• REQUIRED ACTION
Return all lines of the data in which the string "conjuntos" occurs.

• DATA LISTING

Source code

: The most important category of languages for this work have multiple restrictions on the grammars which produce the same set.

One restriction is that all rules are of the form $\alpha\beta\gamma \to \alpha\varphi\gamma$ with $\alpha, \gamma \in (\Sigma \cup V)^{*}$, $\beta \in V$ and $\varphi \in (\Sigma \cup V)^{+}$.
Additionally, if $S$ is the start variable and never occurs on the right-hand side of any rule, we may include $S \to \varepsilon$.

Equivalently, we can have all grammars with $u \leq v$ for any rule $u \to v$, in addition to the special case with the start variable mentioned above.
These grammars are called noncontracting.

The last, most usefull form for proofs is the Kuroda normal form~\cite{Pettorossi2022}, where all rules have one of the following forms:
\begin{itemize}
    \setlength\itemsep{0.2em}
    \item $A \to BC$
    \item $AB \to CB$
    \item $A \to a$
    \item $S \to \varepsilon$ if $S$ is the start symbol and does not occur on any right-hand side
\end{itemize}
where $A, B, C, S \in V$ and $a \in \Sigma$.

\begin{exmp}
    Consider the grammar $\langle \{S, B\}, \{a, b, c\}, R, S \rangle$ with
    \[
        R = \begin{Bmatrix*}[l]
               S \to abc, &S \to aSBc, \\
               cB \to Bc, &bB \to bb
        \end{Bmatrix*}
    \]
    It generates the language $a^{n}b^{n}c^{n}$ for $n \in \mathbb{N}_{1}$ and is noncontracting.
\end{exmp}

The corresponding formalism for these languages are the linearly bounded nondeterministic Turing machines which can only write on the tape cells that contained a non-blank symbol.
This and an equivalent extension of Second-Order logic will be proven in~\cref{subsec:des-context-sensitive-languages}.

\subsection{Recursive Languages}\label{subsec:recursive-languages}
==
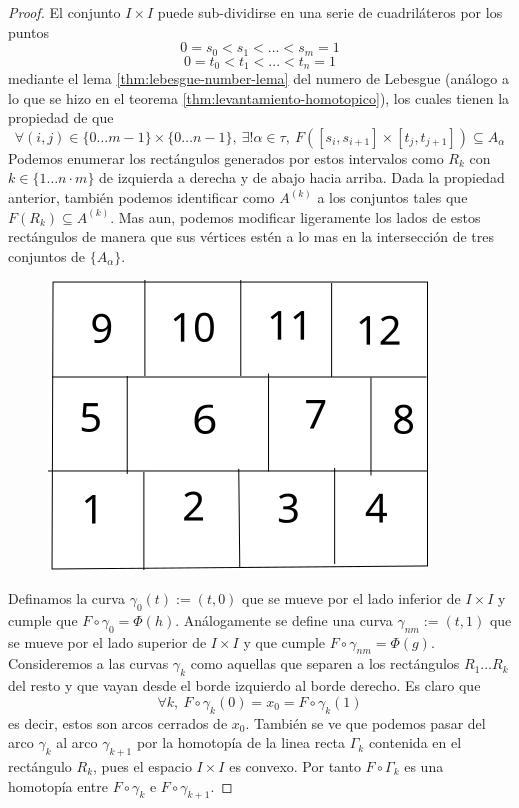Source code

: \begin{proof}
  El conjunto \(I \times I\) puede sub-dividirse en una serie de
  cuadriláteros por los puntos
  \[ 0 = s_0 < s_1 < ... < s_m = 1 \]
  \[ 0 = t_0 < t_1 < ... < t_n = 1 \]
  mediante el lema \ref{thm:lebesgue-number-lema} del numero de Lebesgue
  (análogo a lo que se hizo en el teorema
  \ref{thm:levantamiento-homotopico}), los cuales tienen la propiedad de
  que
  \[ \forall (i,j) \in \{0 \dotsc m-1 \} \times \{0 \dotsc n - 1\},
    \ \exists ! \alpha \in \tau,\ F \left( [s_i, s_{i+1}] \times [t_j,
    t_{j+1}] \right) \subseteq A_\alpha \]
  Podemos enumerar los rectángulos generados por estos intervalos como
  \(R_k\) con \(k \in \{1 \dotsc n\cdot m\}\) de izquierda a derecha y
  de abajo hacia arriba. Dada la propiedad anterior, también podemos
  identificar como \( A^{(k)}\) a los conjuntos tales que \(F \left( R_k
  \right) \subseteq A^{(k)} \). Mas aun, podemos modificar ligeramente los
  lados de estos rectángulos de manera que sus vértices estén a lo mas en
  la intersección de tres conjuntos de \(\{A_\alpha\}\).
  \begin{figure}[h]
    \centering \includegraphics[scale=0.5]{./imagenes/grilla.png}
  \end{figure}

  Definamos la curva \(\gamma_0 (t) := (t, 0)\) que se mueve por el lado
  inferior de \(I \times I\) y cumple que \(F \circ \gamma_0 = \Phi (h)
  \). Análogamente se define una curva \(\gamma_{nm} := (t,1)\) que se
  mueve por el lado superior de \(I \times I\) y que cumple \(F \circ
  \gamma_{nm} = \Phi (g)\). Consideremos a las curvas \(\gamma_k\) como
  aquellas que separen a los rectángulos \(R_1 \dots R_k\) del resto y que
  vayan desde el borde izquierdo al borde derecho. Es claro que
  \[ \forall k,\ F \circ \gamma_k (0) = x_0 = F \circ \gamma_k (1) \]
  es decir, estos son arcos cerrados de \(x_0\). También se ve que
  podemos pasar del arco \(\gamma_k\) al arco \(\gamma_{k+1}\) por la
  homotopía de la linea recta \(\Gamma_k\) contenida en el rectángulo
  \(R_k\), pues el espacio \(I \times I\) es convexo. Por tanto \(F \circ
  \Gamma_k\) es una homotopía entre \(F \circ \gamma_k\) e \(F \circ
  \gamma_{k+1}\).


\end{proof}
==
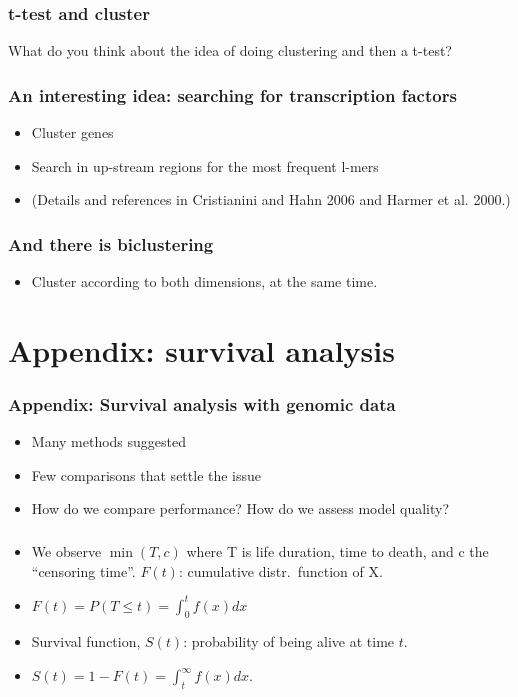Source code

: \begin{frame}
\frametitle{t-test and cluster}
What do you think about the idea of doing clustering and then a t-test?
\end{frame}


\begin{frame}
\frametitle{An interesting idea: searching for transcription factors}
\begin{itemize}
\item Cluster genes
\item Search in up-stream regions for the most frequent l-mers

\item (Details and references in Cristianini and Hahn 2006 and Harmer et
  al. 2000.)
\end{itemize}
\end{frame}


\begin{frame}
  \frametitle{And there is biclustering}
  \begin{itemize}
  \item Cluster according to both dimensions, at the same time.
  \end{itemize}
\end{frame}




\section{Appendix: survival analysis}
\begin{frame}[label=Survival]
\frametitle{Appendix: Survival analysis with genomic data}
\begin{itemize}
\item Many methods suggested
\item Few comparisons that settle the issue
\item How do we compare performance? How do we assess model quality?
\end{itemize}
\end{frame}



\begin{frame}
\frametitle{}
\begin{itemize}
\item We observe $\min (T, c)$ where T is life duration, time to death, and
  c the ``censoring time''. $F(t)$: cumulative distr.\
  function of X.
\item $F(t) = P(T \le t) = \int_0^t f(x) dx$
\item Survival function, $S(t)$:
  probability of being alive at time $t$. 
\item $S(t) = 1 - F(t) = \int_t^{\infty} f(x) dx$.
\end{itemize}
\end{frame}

• ANSWER SPACE
  identificar como \( A^{(k)}\) a los conjuntos tales que \(F \left( R_k
  la intersección de tres conjuntos de \(\{A_\alpha\}\).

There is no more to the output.